The Dallas News published an excerpt from the Wesley J. Smith's Weekly Standard article, Granting apes rights will only devalue human life. Smith is a senior fellow at the Discovery Institute. 

I read the article was some interest. I do no know much about the effort to grant great apes human rights. The concept seems silly on the surface. I need more information before I form an opinion. Yet when the Discovery Institute spouts its pseudo-scientific screed on the subject, I know that I will end up taking the other side.

I read the excerpt. It is a classic slippery slope argument. If we grant great apes human rights, it will result in the destruction of Western civilization as we know it.

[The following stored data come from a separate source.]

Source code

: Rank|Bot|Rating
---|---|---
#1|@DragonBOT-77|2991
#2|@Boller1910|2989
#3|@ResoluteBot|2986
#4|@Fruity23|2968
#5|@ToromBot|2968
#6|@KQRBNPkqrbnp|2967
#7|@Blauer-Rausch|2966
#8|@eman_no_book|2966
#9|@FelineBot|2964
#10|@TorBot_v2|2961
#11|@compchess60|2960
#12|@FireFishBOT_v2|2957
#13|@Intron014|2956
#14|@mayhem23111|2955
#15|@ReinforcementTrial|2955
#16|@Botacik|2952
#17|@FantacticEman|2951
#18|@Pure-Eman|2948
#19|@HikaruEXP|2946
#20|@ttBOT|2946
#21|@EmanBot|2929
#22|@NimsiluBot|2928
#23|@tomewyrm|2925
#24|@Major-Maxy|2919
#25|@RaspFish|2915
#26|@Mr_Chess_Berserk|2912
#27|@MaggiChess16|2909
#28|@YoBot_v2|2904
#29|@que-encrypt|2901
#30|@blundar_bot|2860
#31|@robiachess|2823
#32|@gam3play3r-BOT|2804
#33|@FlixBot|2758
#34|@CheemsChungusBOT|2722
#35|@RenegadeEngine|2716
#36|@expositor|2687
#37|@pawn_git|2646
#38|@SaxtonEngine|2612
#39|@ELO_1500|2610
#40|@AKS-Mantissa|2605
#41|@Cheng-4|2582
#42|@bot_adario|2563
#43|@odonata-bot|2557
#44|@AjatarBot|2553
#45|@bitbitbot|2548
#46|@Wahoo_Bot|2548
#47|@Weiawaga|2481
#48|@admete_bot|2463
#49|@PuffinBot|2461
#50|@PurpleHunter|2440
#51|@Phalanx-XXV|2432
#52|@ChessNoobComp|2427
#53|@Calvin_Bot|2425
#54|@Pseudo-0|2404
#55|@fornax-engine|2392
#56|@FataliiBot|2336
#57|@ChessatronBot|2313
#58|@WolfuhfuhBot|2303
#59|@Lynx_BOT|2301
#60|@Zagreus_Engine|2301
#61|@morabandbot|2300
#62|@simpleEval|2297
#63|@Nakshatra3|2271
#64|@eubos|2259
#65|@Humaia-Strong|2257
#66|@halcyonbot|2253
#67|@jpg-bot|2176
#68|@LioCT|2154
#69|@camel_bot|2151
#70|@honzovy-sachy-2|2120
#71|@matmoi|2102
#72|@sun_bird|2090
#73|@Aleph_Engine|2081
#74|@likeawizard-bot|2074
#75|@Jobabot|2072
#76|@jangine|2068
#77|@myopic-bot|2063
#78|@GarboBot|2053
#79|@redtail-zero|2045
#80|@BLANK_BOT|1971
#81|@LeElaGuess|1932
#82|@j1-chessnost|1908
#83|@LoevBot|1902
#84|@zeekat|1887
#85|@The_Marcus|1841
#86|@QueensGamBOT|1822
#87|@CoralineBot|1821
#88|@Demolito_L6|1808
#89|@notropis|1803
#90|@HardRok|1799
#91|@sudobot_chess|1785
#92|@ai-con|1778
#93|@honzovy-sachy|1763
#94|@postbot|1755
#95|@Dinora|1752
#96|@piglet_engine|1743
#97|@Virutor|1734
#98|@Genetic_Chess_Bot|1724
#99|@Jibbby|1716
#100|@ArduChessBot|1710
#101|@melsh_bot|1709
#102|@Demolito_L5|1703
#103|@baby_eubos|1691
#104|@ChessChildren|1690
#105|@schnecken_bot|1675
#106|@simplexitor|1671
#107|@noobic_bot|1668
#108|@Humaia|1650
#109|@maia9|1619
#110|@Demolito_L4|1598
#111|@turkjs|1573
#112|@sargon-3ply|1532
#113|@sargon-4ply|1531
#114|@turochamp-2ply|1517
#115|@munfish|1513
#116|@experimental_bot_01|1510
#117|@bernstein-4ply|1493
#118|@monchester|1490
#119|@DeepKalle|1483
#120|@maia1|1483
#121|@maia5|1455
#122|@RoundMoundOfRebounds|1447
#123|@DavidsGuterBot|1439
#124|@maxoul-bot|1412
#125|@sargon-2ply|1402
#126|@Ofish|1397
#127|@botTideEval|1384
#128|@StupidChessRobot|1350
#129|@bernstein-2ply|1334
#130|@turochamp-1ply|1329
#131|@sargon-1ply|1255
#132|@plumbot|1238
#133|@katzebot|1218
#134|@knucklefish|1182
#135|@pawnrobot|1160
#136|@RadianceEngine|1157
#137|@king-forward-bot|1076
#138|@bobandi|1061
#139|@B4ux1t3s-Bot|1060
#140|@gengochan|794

Why break the species barrier? To destroy the unique status of man and thus initiate a wholesale transformation of Western civilization.

Just in case people think the Discovery Institute has something to do with Science....

Specifically, by including animals in the "community of equals" and in effect declaring apes to be persons, the Great Ape Project would break the spine of Judeo-Christian moral philosophy, which holds that humans enjoy equal and incalculable moral worth, regardless of our respective capacities, age and state of health.

It's all about religion.

11 comments:

Wesley J. Smith said...

Several problems with your analysis: First, I am not at all involved in the intelligent design issue. I am a senior fellow in bioethics, which engages issues of ethics, philosophy, and values, etc.. I don't pretend to do science. I also don't do religion. I base my advocacy on the principle of universal human equality.

Second, Discovery does far more than ID, for example, promoting free trade among OR, WA, and BC in the Cascadia Project, opposing slavery and human trafficking as part of the human rights and bioethics project (in which I am involved along with others), and dealing with technology issues, just to name three.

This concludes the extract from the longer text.